=== What is being asked ===
When you copy the material below, keep every line exact and drop the pictures.

=== Input records ===

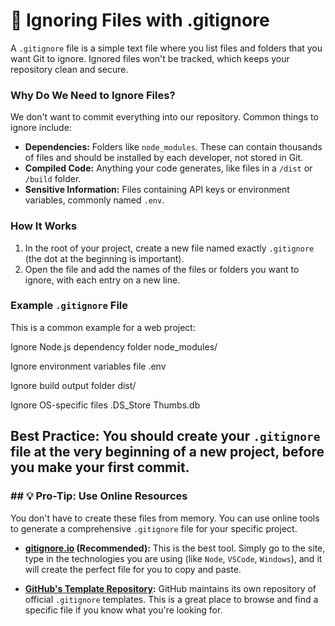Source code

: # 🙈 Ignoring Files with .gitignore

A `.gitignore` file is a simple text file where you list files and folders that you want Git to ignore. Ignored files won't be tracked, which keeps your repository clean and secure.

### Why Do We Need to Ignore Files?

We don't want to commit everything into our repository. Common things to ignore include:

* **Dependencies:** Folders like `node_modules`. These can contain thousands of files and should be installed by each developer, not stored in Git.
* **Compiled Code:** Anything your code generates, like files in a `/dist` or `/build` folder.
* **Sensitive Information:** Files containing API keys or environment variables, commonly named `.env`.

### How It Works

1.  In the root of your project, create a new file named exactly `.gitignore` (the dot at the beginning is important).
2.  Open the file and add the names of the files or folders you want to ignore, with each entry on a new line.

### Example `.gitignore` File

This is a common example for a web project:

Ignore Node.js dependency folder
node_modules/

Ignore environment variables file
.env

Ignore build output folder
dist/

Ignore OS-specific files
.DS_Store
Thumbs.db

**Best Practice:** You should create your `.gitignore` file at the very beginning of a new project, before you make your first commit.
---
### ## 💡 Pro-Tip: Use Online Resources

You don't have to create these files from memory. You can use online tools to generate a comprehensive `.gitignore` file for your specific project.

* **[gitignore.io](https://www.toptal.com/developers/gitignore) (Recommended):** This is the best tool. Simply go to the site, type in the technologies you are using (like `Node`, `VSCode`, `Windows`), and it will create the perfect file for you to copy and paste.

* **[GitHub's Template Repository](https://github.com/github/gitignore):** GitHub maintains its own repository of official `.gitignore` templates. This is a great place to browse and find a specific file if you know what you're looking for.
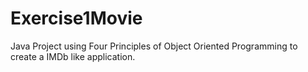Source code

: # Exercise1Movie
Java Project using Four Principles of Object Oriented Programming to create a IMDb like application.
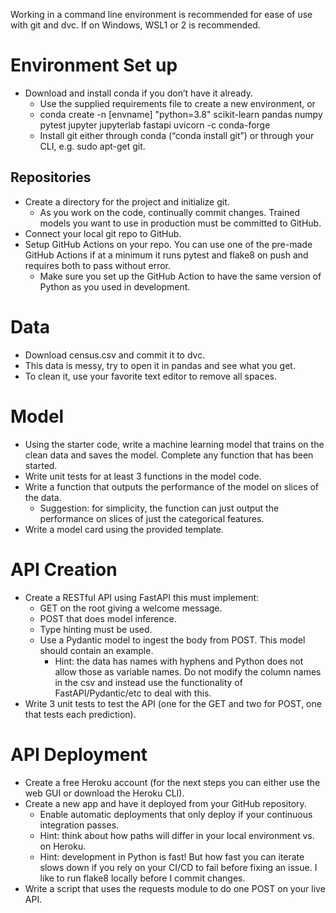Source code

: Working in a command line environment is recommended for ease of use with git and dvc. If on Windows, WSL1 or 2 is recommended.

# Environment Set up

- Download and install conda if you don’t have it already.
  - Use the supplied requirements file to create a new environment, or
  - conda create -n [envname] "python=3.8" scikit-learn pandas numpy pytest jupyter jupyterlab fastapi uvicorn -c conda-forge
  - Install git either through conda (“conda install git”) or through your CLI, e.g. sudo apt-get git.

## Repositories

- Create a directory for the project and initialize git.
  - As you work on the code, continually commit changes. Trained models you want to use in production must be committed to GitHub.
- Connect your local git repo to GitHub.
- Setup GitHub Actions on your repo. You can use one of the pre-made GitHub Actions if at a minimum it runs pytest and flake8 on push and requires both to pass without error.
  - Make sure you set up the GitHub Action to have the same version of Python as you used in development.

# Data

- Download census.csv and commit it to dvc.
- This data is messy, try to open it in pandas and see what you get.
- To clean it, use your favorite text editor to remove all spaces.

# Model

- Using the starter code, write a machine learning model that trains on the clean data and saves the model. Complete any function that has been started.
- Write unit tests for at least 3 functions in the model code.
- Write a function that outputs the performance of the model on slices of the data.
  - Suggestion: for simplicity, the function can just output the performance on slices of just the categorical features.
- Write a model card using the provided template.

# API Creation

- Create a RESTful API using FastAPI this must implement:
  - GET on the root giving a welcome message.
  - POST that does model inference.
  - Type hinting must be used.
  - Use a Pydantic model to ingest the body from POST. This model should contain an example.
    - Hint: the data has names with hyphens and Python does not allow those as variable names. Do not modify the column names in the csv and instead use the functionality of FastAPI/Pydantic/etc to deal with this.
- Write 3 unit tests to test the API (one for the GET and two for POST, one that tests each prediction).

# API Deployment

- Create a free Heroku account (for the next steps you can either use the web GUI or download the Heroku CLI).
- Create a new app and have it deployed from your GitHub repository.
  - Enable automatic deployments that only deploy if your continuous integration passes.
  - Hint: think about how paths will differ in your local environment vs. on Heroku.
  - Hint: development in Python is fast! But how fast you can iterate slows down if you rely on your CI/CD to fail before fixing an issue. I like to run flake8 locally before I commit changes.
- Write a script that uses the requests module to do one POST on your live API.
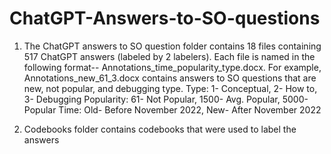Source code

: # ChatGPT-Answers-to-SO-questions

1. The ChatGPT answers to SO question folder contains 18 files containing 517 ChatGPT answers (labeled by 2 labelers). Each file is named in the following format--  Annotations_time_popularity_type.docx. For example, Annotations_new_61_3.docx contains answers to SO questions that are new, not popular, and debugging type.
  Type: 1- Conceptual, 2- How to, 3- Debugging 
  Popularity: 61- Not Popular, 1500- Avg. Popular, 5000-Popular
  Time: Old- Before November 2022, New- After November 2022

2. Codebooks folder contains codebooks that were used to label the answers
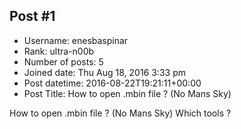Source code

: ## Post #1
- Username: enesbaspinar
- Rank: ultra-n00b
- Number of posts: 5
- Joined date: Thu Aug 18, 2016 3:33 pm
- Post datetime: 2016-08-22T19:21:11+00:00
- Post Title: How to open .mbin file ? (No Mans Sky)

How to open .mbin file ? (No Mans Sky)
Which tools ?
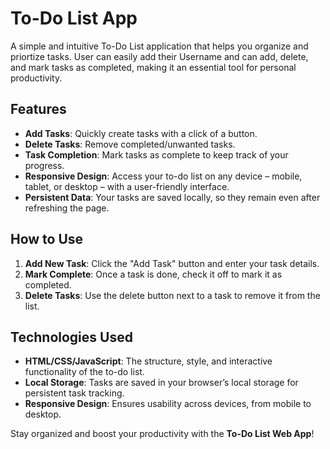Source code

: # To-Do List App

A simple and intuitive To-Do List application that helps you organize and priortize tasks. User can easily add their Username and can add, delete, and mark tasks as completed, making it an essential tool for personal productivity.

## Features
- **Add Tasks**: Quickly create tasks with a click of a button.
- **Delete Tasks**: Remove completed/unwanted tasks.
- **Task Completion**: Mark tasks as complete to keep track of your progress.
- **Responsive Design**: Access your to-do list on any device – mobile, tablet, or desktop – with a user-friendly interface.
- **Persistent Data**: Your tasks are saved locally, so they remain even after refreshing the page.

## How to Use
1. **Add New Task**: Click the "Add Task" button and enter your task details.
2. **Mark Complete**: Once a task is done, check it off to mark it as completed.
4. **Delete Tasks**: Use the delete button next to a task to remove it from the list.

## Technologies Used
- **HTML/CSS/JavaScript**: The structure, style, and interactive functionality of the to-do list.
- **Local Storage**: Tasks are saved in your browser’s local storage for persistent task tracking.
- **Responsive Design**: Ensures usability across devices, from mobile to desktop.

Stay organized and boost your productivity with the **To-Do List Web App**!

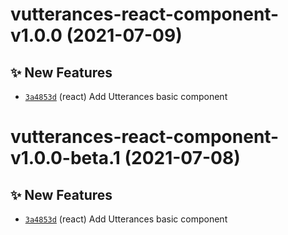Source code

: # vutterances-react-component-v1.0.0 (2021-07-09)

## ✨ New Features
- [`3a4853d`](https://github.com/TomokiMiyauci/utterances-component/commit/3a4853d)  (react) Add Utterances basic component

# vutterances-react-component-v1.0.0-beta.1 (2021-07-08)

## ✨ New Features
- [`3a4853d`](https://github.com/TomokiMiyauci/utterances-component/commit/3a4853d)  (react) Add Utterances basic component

=== Problem solution ===
Source code

: # 🙈 Ignoring Files with .gitignore

A `.gitignore` file is a simple text file where you list files and folders that you want Git to ignore. Ignored files won't be tracked, which keeps your repository clean and secure.

### Why Do We Need to Ignore Files?

We don't want to commit everything into our repository. Common things to ignore include:

* **Dependencies:** Folders like `node_modules`. These can contain thousands of files and should be installed by each developer, not stored in Git.
* **Compiled Code:** Anything your code generates, like files in a `/dist` or `/build` folder.
* **Sensitive Information:** Files containing API keys or environment variables, commonly named `.env`.

### How It Works

1.  In the root of your project, create a new file named exactly `.gitignore` (the dot at the beginning is important).
2.  Open the file and add the names of the files or folders you want to ignore, with each entry on a new line.

### Example `.gitignore` File

This is a common example for a web project:

Ignore Node.js dependency folder
node_modules/

Ignore environment variables file
.env

Ignore build output folder
dist/

Ignore OS-specific files
.DS_Store
Thumbs.db

**Best Practice:** You should create your `.gitignore` file at the very beginning of a new project, before you make your first commit.
---
### ## 💡 Pro-Tip: Use Online Resources

You don't have to create these files from memory. You can use online tools to generate a comprehensive `.gitignore` file for your specific project.

* **[gitignore.io](https://www.toptal.com/developers/gitignore) (Recommended):** This is the best tool. Simply go to the site, type in the technologies you are using (like `Node`, `VSCode`, `Windows`), and it will create the perfect file for you to copy and paste.

* **[GitHub's Template Repository](https://github.com/github/gitignore):** GitHub maintains its own repository of official `.gitignore` templates. This is a great place to browse and find a specific file if you know what you're looking for.
Source code

: # Exercise1Movie
Java Project using Four Principles of Object Oriented Programming to create a IMDb like application.
Source code

: Working in a command line environment is recommended for ease of use with git and dvc. If on Windows, WSL1 or 2 is recommended.

# Environment Set up

- Download and install conda if you don’t have it already.
  - Use the supplied requirements file to create a new environment, or
  - conda create -n [envname] "python=3.8" scikit-learn pandas numpy pytest jupyter jupyterlab fastapi uvicorn -c conda-forge
  - Install git either through conda (“conda install git”) or through your CLI, e.g. sudo apt-get git.

## Repositories

- Create a directory for the project and initialize git.
  - As you work on the code, continually commit changes. Trained models you want to use in production must be committed to GitHub.
- Connect your local git repo to GitHub.
- Setup GitHub Actions on your repo. You can use one of the pre-made GitHub Actions if at a minimum it runs pytest and flake8 on push and requires both to pass without error.
  - Make sure you set up the GitHub Action to have the same version of Python as you used in development.

# Data

- Download census.csv and commit it to dvc.
- This data is messy, try to open it in pandas and see what you get.
- To clean it, use your favorite text editor to remove all spaces.

# Model

- Using the starter code, write a machine learning model that trains on the clean data and saves the model. Complete any function that has been started.
- Write unit tests for at least 3 functions in the model code.
- Write a function that outputs the performance of the model on slices of the data.
  - Suggestion: for simplicity, the function can just output the performance on slices of just the categorical features.
- Write a model card using the provided template.

# API Creation

- Create a RESTful API using FastAPI this must implement:
  - GET on the root giving a welcome message.
  - POST that does model inference.
  - Type hinting must be used.
  - Use a Pydantic model to ingest the body from POST. This model should contain an example.
    - Hint: the data has names with hyphens and Python does not allow those as variable names. Do not modify the column names in the csv and instead use the functionality of FastAPI/Pydantic/etc to deal with this.
- Write 3 unit tests to test the API (one for the GET and two for POST, one that tests each prediction).

# API Deployment

- Create a free Heroku account (for the next steps you can either use the web GUI or download the Heroku CLI).
- Create a new app and have it deployed from your GitHub repository.
  - Enable automatic deployments that only deploy if your continuous integration passes.
  - Hint: think about how paths will differ in your local environment vs. on Heroku.
  - Hint: development in Python is fast! But how fast you can iterate slows down if you rely on your CI/CD to fail before fixing an issue. I like to run flake8 locally before I commit changes.
- Write a script that uses the requests module to do one POST on your live API.
Source code

: # ChatGPT-Answers-to-SO-questions

1. The ChatGPT answers to SO question folder contains 18 files containing 517 ChatGPT answers (labeled by 2 labelers). Each file is named in the following format--  Annotations_time_popularity_type.docx. For example, Annotations_new_61_3.docx contains answers to SO questions that are new, not popular, and debugging type.
  Type: 1- Conceptual, 2- How to, 3- Debugging 
  Popularity: 61- Not Popular, 1500- Avg. Popular, 5000-Popular
  Time: Old- Before November 2022, New- After November 2022

2. Codebooks folder contains codebooks that were used to label the answers
Source code

: ## Post #1
- Username: enesbaspinar
- Rank: ultra-n00b
- Number of posts: 5
- Joined date: Thu Aug 18, 2016 3:33 pm
- Post datetime: 2016-08-22T19:21:11+00:00
- Post Title: How to open .mbin file ? (No Mans Sky)

How to open .mbin file ? (No Mans Sky)
Which tools ?
Source code

: # To-Do List App

A simple and intuitive To-Do List application that helps you organize and priortize tasks. User can easily add their Username and can add, delete, and mark tasks as completed, making it an essential tool for personal productivity.

## Features
- **Add Tasks**: Quickly create tasks with a click of a button.
- **Delete Tasks**: Remove completed/unwanted tasks.
- **Task Completion**: Mark tasks as complete to keep track of your progress.
- **Responsive Design**: Access your to-do list on any device – mobile, tablet, or desktop – with a user-friendly interface.
- **Persistent Data**: Your tasks are saved locally, so they remain even after refreshing the page.

## How to Use
1. **Add New Task**: Click the "Add Task" button and enter your task details.
2. **Mark Complete**: Once a task is done, check it off to mark it as completed.
4. **Delete Tasks**: Use the delete button next to a task to remove it from the list.

## Technologies Used
- **HTML/CSS/JavaScript**: The structure, style, and interactive functionality of the to-do list.
- **Local Storage**: Tasks are saved in your browser’s local storage for persistent task tracking.
- **Responsive Design**: Ensures usability across devices, from mobile to desktop.

Stay organized and boost your productivity with the **To-Do List Web App**!

Source code

: # vutterances-react-component-v1.0.0 (2021-07-09)

## ✨ New Features
- [`3a4853d`](https://github.com/TomokiMiyauci/utterances-component/commit/3a4853d)  (react) Add Utterances basic component

# vutterances-react-component-v1.0.0-beta.1 (2021-07-08)

## ✨ New Features
- [`3a4853d`](https://github.com/TomokiMiyauci/utterances-component/commit/3a4853d)  (react) Add Utterances basic component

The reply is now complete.